▶ _What to work on_: Repeat exactly, and only, the lines running from the one that holds "这个类用于提供基于协议的操作数据" to the end of the records.

▶ _Stored data_:
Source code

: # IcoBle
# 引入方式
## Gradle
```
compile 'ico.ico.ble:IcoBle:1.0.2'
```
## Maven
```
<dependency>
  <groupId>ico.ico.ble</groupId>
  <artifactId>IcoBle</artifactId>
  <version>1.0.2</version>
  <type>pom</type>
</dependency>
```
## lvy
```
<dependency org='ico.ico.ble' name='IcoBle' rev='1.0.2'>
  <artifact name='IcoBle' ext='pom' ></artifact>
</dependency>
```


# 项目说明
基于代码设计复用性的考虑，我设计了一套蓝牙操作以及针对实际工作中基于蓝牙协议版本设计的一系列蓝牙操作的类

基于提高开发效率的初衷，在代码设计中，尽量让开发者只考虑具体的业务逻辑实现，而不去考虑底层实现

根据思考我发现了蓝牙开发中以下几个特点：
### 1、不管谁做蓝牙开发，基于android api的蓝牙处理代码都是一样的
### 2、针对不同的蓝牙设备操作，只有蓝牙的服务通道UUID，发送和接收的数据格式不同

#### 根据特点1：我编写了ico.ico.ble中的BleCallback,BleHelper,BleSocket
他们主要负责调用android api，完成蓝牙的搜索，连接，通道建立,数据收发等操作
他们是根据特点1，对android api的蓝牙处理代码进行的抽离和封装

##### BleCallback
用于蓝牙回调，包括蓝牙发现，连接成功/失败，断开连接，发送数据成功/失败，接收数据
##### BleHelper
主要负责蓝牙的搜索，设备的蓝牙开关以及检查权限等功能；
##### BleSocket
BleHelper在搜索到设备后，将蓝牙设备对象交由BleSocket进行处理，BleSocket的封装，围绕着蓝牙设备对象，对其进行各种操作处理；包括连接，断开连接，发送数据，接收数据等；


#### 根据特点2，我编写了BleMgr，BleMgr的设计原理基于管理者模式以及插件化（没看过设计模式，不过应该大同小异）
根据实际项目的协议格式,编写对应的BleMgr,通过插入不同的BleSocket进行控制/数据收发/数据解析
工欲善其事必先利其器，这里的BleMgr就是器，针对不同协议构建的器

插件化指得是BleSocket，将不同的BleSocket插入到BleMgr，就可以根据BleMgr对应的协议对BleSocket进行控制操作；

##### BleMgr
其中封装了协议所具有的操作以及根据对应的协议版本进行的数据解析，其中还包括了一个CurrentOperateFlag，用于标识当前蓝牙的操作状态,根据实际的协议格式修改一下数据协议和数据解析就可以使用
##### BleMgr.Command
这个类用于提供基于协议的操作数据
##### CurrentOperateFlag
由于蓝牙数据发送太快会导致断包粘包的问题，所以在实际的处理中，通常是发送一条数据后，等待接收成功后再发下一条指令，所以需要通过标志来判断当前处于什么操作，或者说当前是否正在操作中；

▶ _Expected answer_:
这个类用于提供基于协议的操作数据
##### CurrentOperateFlag
由于蓝牙数据发送太快会导致断包粘包的问题，所以在实际的处理中，通常是发送一条数据后，等待接收成功后再发下一条指令，所以需要通过标志来判断当前处于什么操作，或者说当前是否正在操作中；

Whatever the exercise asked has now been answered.